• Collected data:
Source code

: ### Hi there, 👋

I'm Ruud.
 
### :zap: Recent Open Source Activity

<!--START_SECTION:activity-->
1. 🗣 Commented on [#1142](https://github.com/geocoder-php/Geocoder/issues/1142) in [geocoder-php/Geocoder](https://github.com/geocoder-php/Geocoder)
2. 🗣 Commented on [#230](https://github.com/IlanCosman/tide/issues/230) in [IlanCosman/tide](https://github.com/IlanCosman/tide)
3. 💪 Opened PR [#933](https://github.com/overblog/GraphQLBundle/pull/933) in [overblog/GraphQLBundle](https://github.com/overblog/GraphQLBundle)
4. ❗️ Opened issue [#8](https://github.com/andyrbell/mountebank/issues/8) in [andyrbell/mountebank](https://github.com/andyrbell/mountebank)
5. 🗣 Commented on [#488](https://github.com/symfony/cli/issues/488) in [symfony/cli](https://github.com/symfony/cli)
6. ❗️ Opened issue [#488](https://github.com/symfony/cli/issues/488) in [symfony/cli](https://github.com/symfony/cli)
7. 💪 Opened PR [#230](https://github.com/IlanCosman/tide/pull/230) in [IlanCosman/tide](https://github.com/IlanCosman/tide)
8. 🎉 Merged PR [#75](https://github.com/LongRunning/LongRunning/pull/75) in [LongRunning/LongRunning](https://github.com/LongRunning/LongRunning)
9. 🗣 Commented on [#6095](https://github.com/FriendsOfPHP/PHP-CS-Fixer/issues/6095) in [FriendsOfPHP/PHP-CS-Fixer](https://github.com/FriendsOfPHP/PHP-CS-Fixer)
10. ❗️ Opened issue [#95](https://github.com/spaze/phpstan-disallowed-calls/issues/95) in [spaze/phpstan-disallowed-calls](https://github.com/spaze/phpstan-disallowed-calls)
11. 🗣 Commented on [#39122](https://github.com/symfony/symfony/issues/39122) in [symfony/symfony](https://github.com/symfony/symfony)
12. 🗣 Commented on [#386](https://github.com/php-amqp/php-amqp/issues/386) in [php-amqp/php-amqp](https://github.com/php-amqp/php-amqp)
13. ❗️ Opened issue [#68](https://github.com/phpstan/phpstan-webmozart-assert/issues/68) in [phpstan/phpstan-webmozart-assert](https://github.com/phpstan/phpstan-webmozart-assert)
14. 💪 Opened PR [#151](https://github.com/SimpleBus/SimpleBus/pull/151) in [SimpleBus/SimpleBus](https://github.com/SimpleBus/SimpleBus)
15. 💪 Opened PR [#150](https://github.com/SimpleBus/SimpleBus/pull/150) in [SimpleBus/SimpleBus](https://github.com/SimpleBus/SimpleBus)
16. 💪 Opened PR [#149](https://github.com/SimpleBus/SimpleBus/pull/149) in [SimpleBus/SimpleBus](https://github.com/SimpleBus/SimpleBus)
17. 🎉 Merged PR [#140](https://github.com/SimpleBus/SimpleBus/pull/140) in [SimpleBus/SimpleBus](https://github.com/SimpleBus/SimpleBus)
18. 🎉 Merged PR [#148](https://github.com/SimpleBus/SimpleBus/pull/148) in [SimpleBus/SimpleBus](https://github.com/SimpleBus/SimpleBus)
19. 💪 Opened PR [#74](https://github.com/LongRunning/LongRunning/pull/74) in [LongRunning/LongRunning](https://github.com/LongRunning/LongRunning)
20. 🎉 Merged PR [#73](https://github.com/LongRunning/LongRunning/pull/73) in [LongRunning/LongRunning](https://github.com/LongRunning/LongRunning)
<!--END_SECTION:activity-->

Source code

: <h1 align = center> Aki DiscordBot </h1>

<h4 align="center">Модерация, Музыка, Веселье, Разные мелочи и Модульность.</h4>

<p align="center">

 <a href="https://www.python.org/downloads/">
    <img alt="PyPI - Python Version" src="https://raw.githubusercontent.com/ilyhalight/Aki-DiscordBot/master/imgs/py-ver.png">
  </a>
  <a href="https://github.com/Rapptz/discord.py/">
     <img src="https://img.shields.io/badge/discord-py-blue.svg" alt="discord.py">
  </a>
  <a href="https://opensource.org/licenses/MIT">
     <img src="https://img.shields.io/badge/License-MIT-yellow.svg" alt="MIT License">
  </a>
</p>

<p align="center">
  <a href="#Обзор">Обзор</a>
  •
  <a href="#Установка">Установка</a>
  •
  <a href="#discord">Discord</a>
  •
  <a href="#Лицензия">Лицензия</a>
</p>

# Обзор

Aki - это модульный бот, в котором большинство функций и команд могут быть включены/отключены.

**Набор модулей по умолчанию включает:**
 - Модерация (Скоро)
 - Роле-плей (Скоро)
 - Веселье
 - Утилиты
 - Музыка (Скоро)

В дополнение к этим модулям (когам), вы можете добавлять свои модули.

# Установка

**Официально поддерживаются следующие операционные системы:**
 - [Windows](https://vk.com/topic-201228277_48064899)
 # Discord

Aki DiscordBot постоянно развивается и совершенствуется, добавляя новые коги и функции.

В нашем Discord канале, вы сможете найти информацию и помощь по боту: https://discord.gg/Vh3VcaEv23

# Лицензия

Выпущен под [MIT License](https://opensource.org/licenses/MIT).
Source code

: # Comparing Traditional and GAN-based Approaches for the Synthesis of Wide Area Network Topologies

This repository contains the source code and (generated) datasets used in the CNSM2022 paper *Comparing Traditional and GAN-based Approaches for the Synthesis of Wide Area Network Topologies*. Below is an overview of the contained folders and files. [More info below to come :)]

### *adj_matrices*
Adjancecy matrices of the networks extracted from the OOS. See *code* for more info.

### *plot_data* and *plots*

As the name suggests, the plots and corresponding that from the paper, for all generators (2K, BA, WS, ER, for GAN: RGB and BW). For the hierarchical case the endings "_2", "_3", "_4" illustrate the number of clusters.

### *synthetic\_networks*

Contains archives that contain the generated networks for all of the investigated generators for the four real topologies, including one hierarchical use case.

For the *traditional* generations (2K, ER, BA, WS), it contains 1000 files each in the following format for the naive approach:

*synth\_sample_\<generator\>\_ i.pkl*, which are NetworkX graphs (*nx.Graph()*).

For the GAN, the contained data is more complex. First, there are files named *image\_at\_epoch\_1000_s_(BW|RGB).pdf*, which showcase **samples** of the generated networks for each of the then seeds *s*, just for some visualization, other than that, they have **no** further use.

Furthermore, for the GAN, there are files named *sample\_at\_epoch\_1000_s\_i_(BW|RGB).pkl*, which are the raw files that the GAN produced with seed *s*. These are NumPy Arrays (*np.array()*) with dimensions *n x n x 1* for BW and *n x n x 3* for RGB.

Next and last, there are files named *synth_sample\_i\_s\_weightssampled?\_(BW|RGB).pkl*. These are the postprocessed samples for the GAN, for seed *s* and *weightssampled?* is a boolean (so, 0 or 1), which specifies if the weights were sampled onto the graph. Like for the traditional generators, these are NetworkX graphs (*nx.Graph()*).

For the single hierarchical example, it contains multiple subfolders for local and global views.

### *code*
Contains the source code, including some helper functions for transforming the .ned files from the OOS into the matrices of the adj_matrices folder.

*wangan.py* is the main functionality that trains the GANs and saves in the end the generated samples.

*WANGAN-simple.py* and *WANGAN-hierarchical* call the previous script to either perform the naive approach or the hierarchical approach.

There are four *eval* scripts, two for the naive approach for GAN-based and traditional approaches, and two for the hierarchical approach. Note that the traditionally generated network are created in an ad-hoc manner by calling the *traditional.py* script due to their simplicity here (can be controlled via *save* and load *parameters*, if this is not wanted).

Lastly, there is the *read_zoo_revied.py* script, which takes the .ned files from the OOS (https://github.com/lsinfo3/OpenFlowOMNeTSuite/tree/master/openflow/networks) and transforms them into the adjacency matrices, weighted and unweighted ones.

• About this exercise: All of the records above should be repeated exactly.

• Result for this exercise:
Source code

: ### Hi there, 👋

I'm Ruud.
 
### :zap: Recent Open Source Activity

<!--START_SECTION:activity-->
1. 🗣 Commented on [#1142](https://github.com/geocoder-php/Geocoder/issues/1142) in [geocoder-php/Geocoder](https://github.com/geocoder-php/Geocoder)
2. 🗣 Commented on [#230](https://github.com/IlanCosman/tide/issues/230) in [IlanCosman/tide](https://github.com/IlanCosman/tide)
3. 💪 Opened PR [#933](https://github.com/overblog/GraphQLBundle/pull/933) in [overblog/GraphQLBundle](https://github.com/overblog/GraphQLBundle)
4. ❗️ Opened issue [#8](https://github.com/andyrbell/mountebank/issues/8) in [andyrbell/mountebank](https://github.com/andyrbell/mountebank)
5. 🗣 Commented on [#488](https://github.com/symfony/cli/issues/488) in [symfony/cli](https://github.com/symfony/cli)
6. ❗️ Opened issue [#488](https://github.com/symfony/cli/issues/488) in [symfony/cli](https://github.com/symfony/cli)
7. 💪 Opened PR [#230](https://github.com/IlanCosman/tide/pull/230) in [IlanCosman/tide](https://github.com/IlanCosman/tide)
8. 🎉 Merged PR [#75](https://github.com/LongRunning/LongRunning/pull/75) in [LongRunning/LongRunning](https://github.com/LongRunning/LongRunning)
9. 🗣 Commented on [#6095](https://github.com/FriendsOfPHP/PHP-CS-Fixer/issues/6095) in [FriendsOfPHP/PHP-CS-Fixer](https://github.com/FriendsOfPHP/PHP-CS-Fixer)
10. ❗️ Opened issue [#95](https://github.com/spaze/phpstan-disallowed-calls/issues/95) in [spaze/phpstan-disallowed-calls](https://github.com/spaze/phpstan-disallowed-calls)
11. 🗣 Commented on [#39122](https://github.com/symfony/symfony/issues/39122) in [symfony/symfony](https://github.com/symfony/symfony)
12. 🗣 Commented on [#386](https://github.com/php-amqp/php-amqp/issues/386) in [php-amqp/php-amqp](https://github.com/php-amqp/php-amqp)
13. ❗️ Opened issue [#68](https://github.com/phpstan/phpstan-webmozart-assert/issues/68) in [phpstan/phpstan-webmozart-assert](https://github.com/phpstan/phpstan-webmozart-assert)
14. 💪 Opened PR [#151](https://github.com/SimpleBus/SimpleBus/pull/151) in [SimpleBus/SimpleBus](https://github.com/SimpleBus/SimpleBus)
15. 💪 Opened PR [#150](https://github.com/SimpleBus/SimpleBus/pull/150) in [SimpleBus/SimpleBus](https://github.com/SimpleBus/SimpleBus)
16. 💪 Opened PR [#149](https://github.com/SimpleBus/SimpleBus/pull/149) in [SimpleBus/SimpleBus](https://github.com/SimpleBus/SimpleBus)
17. 🎉 Merged PR [#140](https://github.com/SimpleBus/SimpleBus/pull/140) in [SimpleBus/SimpleBus](https://github.com/SimpleBus/SimpleBus)
18. 🎉 Merged PR [#148](https://github.com/SimpleBus/SimpleBus/pull/148) in [SimpleBus/SimpleBus](https://github.com/SimpleBus/SimpleBus)
19. 💪 Opened PR [#74](https://github.com/LongRunning/LongRunning/pull/74) in [LongRunning/LongRunning](https://github.com/LongRunning/LongRunning)
20. 🎉 Merged PR [#73](https://github.com/LongRunning/LongRunning/pull/73) in [LongRunning/LongRunning](https://github.com/LongRunning/LongRunning)
<!--END_SECTION:activity-->

Source code

: <h1 align = center> Aki DiscordBot </h1>

<h4 align="center">Модерация, Музыка, Веселье, Разные мелочи и Модульность.</h4>

<p align="center">

 <a href="https://www.python.org/downloads/">
    <img alt="PyPI - Python Version" src="https://raw.githubusercontent.com/ilyhalight/Aki-DiscordBot/master/imgs/py-ver.png">
  </a>
  <a href="https://github.com/Rapptz/discord.py/">
     <img src="https://img.shields.io/badge/discord-py-blue.svg" alt="discord.py">
  </a>
  <a href="https://opensource.org/licenses/MIT">
     <img src="https://img.shields.io/badge/License-MIT-yellow.svg" alt="MIT License">
  </a>
</p>

<p align="center">
  <a href="#Обзор">Обзор</a>
  •
  <a href="#Установка">Установка</a>
  •
  <a href="#discord">Discord</a>
  •
  <a href="#Лицензия">Лицензия</a>
</p>

# Обзор

Aki - это модульный бот, в котором большинство функций и команд могут быть включены/отключены.

**Набор модулей по умолчанию включает:**
 - Модерация (Скоро)
 - Роле-плей (Скоро)
 - Веселье
 - Утилиты
 - Музыка (Скоро)

В дополнение к этим модулям (когам), вы можете добавлять свои модули.

# Установка

**Официально поддерживаются следующие операционные системы:**
 - [Windows](https://vk.com/topic-201228277_48064899)
 # Discord

Aki DiscordBot постоянно развивается и совершенствуется, добавляя новые коги и функции.

В нашем Discord канале, вы сможете найти информацию и помощь по боту: https://discord.gg/Vh3VcaEv23

# Лицензия

Выпущен под [MIT License](https://opensource.org/licenses/MIT).
Source code

: # Comparing Traditional and GAN-based Approaches for the Synthesis of Wide Area Network Topologies

This repository contains the source code and (generated) datasets used in the CNSM2022 paper *Comparing Traditional and GAN-based Approaches for the Synthesis of Wide Area Network Topologies*. Below is an overview of the contained folders and files. [More info below to come :)]

### *adj_matrices*
Adjancecy matrices of the networks extracted from the OOS. See *code* for more info.

### *plot_data* and *plots*

As the name suggests, the plots and corresponding that from the paper, for all generators (2K, BA, WS, ER, for GAN: RGB and BW). For the hierarchical case the endings "_2", "_3", "_4" illustrate the number of clusters.

### *synthetic\_networks*

Contains archives that contain the generated networks for all of the investigated generators for the four real topologies, including one hierarchical use case.

For the *traditional* generations (2K, ER, BA, WS), it contains 1000 files each in the following format for the naive approach:

*synth\_sample_\<generator\>\_ i.pkl*, which are NetworkX graphs (*nx.Graph()*).

For the GAN, the contained data is more complex. First, there are files named *image\_at\_epoch\_1000_s_(BW|RGB).pdf*, which showcase **samples** of the generated networks for each of the then seeds *s*, just for some visualization, other than that, they have **no** further use.

Furthermore, for the GAN, there are files named *sample\_at\_epoch\_1000_s\_i_(BW|RGB).pkl*, which are the raw files that the GAN produced with seed *s*. These are NumPy Arrays (*np.array()*) with dimensions *n x n x 1* for BW and *n x n x 3* for RGB.

Next and last, there are files named *synth_sample\_i\_s\_weightssampled?\_(BW|RGB).pkl*. These are the postprocessed samples for the GAN, for seed *s* and *weightssampled?* is a boolean (so, 0 or 1), which specifies if the weights were sampled onto the graph. Like for the traditional generators, these are NetworkX graphs (*nx.Graph()*).

For the single hierarchical example, it contains multiple subfolders for local and global views.

### *code*
Contains the source code, including some helper functions for transforming the .ned files from the OOS into the matrices of the adj_matrices folder.

*wangan.py* is the main functionality that trains the GANs and saves in the end the generated samples.

*WANGAN-simple.py* and *WANGAN-hierarchical* call the previous script to either perform the naive approach or the hierarchical approach.

There are four *eval* scripts, two for the naive approach for GAN-based and traditional approaches, and two for the hierarchical approach. Note that the traditionally generated network are created in an ad-hoc manner by calling the *traditional.py* script due to their simplicity here (can be controlled via *save* and load *parameters*, if this is not wanted).

Lastly, there is the *read_zoo_revied.py* script, which takes the .ned files from the OOS (https://github.com/lsinfo3/OpenFlowOMNeTSuite/tree/master/openflow/networks) and transforms them into the adjacency matrices, weighted and unweighted ones.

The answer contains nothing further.